2016年7月6日水曜日

原爆投下と国家間の和解

昨夜のNHK   BS1の「国際報道」 ( 夜10時~ ) で、オバマ大統領と言葉を交わした被爆者2人のうちの1人の原重昭氏のことを短くだが改めて取り上げていた。同氏は原爆で死亡した12名の米兵捕虜のことを40年間調査した人としてオバマ広島訪問の際にも注目されたことは記憶に新しい。米国人にも殆んど忘れられていた死亡捕虜たちを多大な困難を克服して調べ上げた氏を大統領が抱擁したのは理解できる。
原重昭氏にとっては日本人であれ米国人であれ被爆者であることに何の違いもなかったことが、大統領の感動を呼んだのだろう。米国でも広く報道された ( 一部に批判的新聞もあったらしいが )ことは一個人として原氏は日米の和解に多大の貢献をした人と言えよう。

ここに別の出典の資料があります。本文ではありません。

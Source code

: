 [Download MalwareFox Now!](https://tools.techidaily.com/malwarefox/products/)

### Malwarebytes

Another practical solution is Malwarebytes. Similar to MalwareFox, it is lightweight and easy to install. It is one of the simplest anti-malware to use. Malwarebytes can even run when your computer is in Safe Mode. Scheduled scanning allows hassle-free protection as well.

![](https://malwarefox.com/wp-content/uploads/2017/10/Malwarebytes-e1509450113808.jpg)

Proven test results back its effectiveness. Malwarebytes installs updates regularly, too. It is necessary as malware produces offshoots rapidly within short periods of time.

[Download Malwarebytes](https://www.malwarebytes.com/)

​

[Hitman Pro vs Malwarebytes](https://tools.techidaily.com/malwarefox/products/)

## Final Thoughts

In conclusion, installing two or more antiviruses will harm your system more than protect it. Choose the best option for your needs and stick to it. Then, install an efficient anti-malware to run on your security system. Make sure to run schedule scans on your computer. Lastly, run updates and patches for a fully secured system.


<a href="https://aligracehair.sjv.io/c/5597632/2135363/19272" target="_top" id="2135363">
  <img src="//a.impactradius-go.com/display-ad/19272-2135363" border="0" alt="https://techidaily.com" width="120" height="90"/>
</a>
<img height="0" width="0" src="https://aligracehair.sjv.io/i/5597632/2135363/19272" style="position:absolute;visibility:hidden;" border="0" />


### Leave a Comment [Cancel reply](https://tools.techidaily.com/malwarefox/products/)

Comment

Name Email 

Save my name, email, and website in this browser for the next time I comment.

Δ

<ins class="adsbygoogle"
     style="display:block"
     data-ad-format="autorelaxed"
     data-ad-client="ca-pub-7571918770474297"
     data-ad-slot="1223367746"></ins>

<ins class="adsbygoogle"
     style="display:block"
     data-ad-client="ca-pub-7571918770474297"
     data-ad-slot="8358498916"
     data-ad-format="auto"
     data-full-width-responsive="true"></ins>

米国による原爆投下が一般市民を無差別攻撃した国際法違反行為であることは間違いない。それ故にこそ米国は広島市民の反応を恐れ、公式謝罪となることを恐れたのであろう。しかし、広島市民も日本国民も原爆の正しい認識や核兵器の無い未来を謝罪よりも優先した。対照的に、オバマ氏の広島訪問を日本を免罪するものとした韓国新聞や中国政府の志の低さが今回あぶり出されたのは皮肉である。

長い歴史を持つ国はむろん、建国後二百数十年の米国も汚れの無い歴史を刻んできたわけではない。それを自覚すれば他国の過ちばかりを取り上げて謝罪にこだわるのは賢明ではないし建設的でもない。そのことを身をもって示した原重昭氏の存在を讃えたい。